Commonly assigned U.S. Pat. No. 4,103,267 "HYBIRD TRANSFORMER DEVICE", issued July 25, 1978 by Olschewski illustrates the closest prior art. The hybrid transformer device disclosed therein has been widely used by the assignee in commercially marketed hybrid integrated circuit isolation amplifiers and DC to DC converters. Although highly successful commercially, there have been several problems which reduce the yield and performance of the hybrid integrated circuits containing the toroidal hybrid integrated circuit transformer described in the Olschewski patent.
One problem is that the maximum practical number of primary and secondary windings is considerably less than desirable, and hence the primary and secondary inductances are lower than desirable. The low primary inductance requires that a relatively large primary current be driven into the primary winding, necessitating use of a more expensive driver transistor having higher current capability than would be desirable. The high current level required results in increased cost and reduced reliability of products incorporating the toroidal hybrid IC transformer of the Olschewski patent.

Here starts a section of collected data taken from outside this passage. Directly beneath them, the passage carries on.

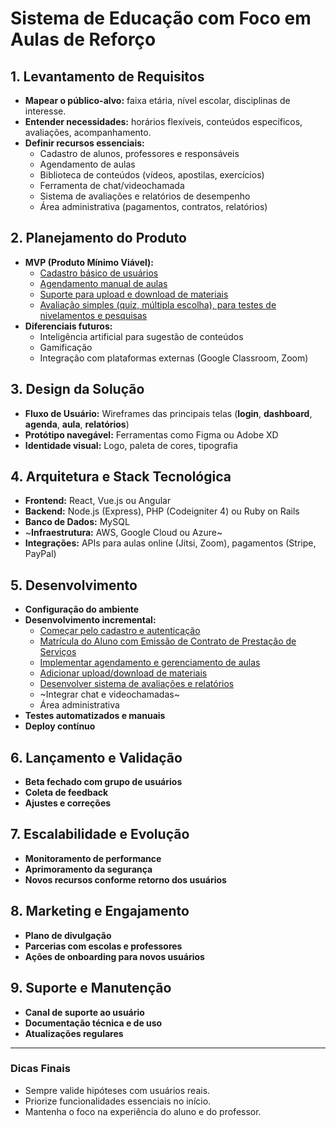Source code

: # Sistema de Educação com Foco em Aulas de Reforço

## 1. Levantamento de Requisitos

- **Mapear o público-alvo:** faixa etária, nível escolar, disciplinas de interesse.
- **Entender necessidades:** horários flexíveis, conteúdos específicos, avaliações, acompanhamento.
- **Definir recursos essenciais:**
  - Cadastro de alunos, professores e responsáveis
  - Agendamento de aulas
  - Biblioteca de conteúdos (vídeos, apostilas, exercícios)
  - Ferramenta de chat/videochamada
  - Sistema de avaliações e relatórios de desempenho
  - Área administrativa (pagamentos, contratos, relatórios)

## 2. Planejamento do Produto

- **MVP (Produto Mínimo Viável):**
  - [Cadastro básico de usuários](https://github.com/git-GMHammes/conquista/blob/main/Doc/cadastro_autenticacao.md)
  - [Agendamento manual de aulas](https://github.com/git-GMHammes/conquista/blob/main/Doc/agendamento.md)
  - [Suporte para upload e download de materiais](https://github.com/git-GMHammes/conquista/blob/main/Doc/upload_download_materiais.md)
  - [Avaliação simples (quiz, múltipla escolha), para testes de nivelamentos e pesquisas](https://github.com/git-GMHammes/conquista/blob/main/Doc/avaliacao_simples.md)
- **Diferenciais futuros:**
  - Inteligência artificial para sugestão de conteúdos
  - Gamificação
  - Integração com plataformas externas (Google Classroom, Zoom)

## 3. Design da Solução

- **Fluxo de Usuário:** Wireframes das principais telas (**login**, **dashboard**, **agenda**, **aula**, **relatórios**)
- **Protótipo navegável:** Ferramentas como Figma ou Adobe XD
- **Identidade visual:** Logo, paleta de cores, tipografia

## 4. Arquitetura e Stack Tecnológica

- **Frontend:** React, Vue.js ou Angular
- **Backend:** Node.js (Express), PHP (Codeigniter 4) ou Ruby on Rails
- **Banco de Dados:** MySQL
- ~**Infraestrutura:** AWS, Google Cloud ou Azure~
- **Integrações:** APIs para aulas online (Jitsi, Zoom), pagamentos (Stripe, PayPal)

## 5. Desenvolvimento

- **Configuração do ambiente**
- **Desenvolvimento incremental:**
  - [Começar pelo cadastro e autenticação](https://github.com/git-GMHammes/conquista/blob/main/Doc/cadastro_autenticacao.md)
  - [Matrícula do Aluno com Emissão de Contrato de Prestação de Serviços](https://github.com/git-GMHammes/conquista/blob/main/Doc/matricula_contrato.md)
  - [Implementar agendamento e gerenciamento de aulas](https://github.com/git-GMHammes/conquista/blob/main/Doc/agendamento_aulas.md)
  - [Adicionar upload/download de materiais](https://github.com/git-GMHammes/conquista/blob/main/Doc/upload_download_materiais.md)
  - [Desenvolver sistema de avaliações e relatórios](https://github.com/git-GMHammes/conquista/blob/main/Doc/avaliacoes_relatorios.md)
  - ~Integrar chat e videochamadas~
  - Área administrativa
- **Testes automatizados e manuais**
- **Deploy contínuo**

## 6. Lançamento e Validação

- **Beta fechado com grupo de usuários**
- **Coleta de feedback**
- **Ajustes e correções**

## 7. Escalabilidade e Evolução

- **Monitoramento de performance**
- **Aprimoramento da segurança**
- **Novos recursos conforme retorno dos usuários**

## 8. Marketing e Engajamento

- **Plano de divulgação**
- **Parcerias com escolas e professores**
- **Ações de onboarding para novos usuários**

## 9. Suporte e Manutenção

- **Canal de suporte ao usuário**
- **Documentação técnica e de uso**
- **Atualizações regulares**

---

### Dicas Finais

- Sempre valide hipóteses com usuários reais.
- Priorize funcionalidades essenciais no início.
- Mantenha o foco na experiência do aluno e do professor.
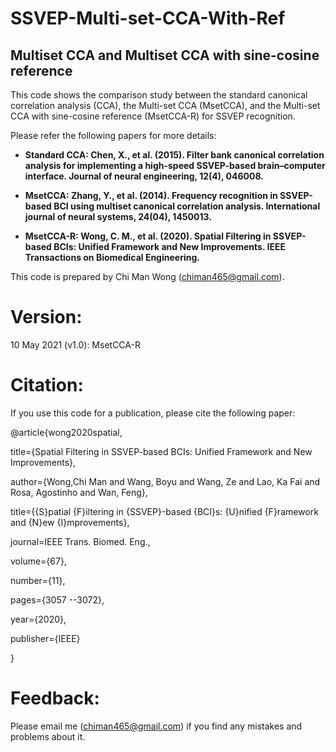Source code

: # SSVEP-Multi-set-CCA-With-Ref

## Multiset CCA and Multiset CCA with sine-cosine reference

This code shows the comparison study between the standard canonical correlation analysis (CCA), the Multi-set CCA (MsetCCA), and the Multi-set CCA with sine-cosine reference (MsetCCA-R) for SSVEP recognition. 

Please refer the following papers for more details:

- **Standard CCA: Chen, X., et al. (2015). Filter bank canonical correlation analysis for implementing a high-speed SSVEP-based brain–computer interface. Journal of neural engineering, 12(4), 046008.**

- **MsetCCA: Zhang, Y., et al. (2014). Frequency recognition in SSVEP-based BCI using multiset canonical correlation analysis. International journal of neural systems, 24(04), 1450013.**

- **MsetCCA-R: Wong, C. M., et al. (2020). Spatial Filtering in SSVEP-based BCIs: Unified Framework and New Improvements. IEEE Transactions on Biomedical Engineering.**

This code is prepared by Chi Man Wong (chiman465@gmail.com).

# Version: 

10 May 2021 (v1.0): MsetCCA-R

# Citation:

If you use this code for a publication, please cite the following paper: 

@article{wong2020spatial,

   title={Spatial Filtering in SSVEP-based BCIs: Unified Framework and New Improvements},
   
   author={Wong,Chi Man and Wang, Boyu and Wang, Ze and Lao, Ka Fai and Rosa, Agostinho and Wan, Feng},
   
   title={{S}patial {F}iltering in {SSVEP}-based {BCI}s: {U}nified {F}ramework and {N}ew {I}mprovements},
   
   journal=IEEE Trans. Biomed. Eng.,
   
   volume={67},
   
   number={11},
   
   pages={3057 --3072},
   
   year={2020},
   
   publisher={IEEE}
   
}

# Feedback:

Please email me (chiman465@gmail.com) if you find any mistakes and problems about it.
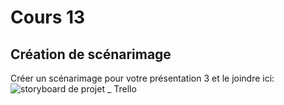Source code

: # Cours 13
## Création de scénarimage
Créer un scénarimage pour votre présentation 3 et le joindre ici:![storyboard de projet _ Trello](https://user-images.githubusercontent.com/112128387/206347093-009cb2df-5eb2-488e-b6b4-6edb5691cafe.jpg)
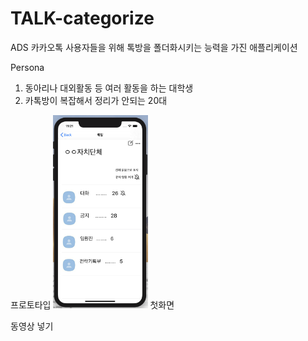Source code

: # TALK-categorize

ADS
카카오톡 사용자들을 위해 톡방을 폴더화시키는 능력을 가진 애플리케이션

Persona
1. 동아리나 대외활동 등 여러 활동을 하는 대학생
2. 카톡방이 복잡해서 정리가 안되는 20대

프로토타입
<img src = "Docs/스크린샷 2020-07-24 오전 11.21.48.png" width="30%" heigh="30%">
첫화면

동영상 넣기
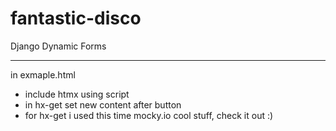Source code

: # fantastic-disco
Django Dynamic Forms 

-----------
in exmaple.html
- include htmx using script
- in hx-get set new content after button
- for hx-get i used this time mocky.io cool stuff, check it out :)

Another more severe problem is that when the maximum permissable number of turns are provided in the primary winding and secondary winding, so as to provide adequate primary winding inductance and/or adequate amplification of the signal applied to the primary winding, the conductors at the extreme ends of the primary and secondary winding are only 10 mils apart. This short 10 mil gap has resulted in a severe problem of electrical arcing between the primary and secondary windings. Furthermore, the maximum total number of turns, including primary winding turns and secondary winding turns, is only 39 for the toroidal ferrite cores used which have an inside diameter of 197 and an outside diameter of 375 mils. Often, it would be desirable to have considerable more than 39 total turns to achieve adequate primary winding inductance and/or adequate voltage amplification.
Despite use of a very expensive dielectrical material commercially available from Dupont under the trade name parylene, and despite use of the various DI (deionized water) rinses and alcohol cleaning steps to remove all possible ionic contamination before coating the substrate with parylene dielectric coating, product failures due to electrical arcing at the adjacent end points of the primary and second windings has been a continuing source of difficulty, limiting the manufacturing yields, increasing the cost, and limiting the voltage breakdown specifications of the DC to DC converter and isolation amplifier products using the Olschewski toroidal transformer.
It would be very desirable to provide an improved toroidal transformer that is as "process-compatible" with conventional hybrid integrated corcuit manufacturing processes as the Olschewski device, but does not require the large primary drive currents required by the Olschewski hybrid transformer, has a substantially higher manufacturing yield, lower cost, higher product reliability, much higher isolation breakdown voltages than the Olschewski hybrid-transformer.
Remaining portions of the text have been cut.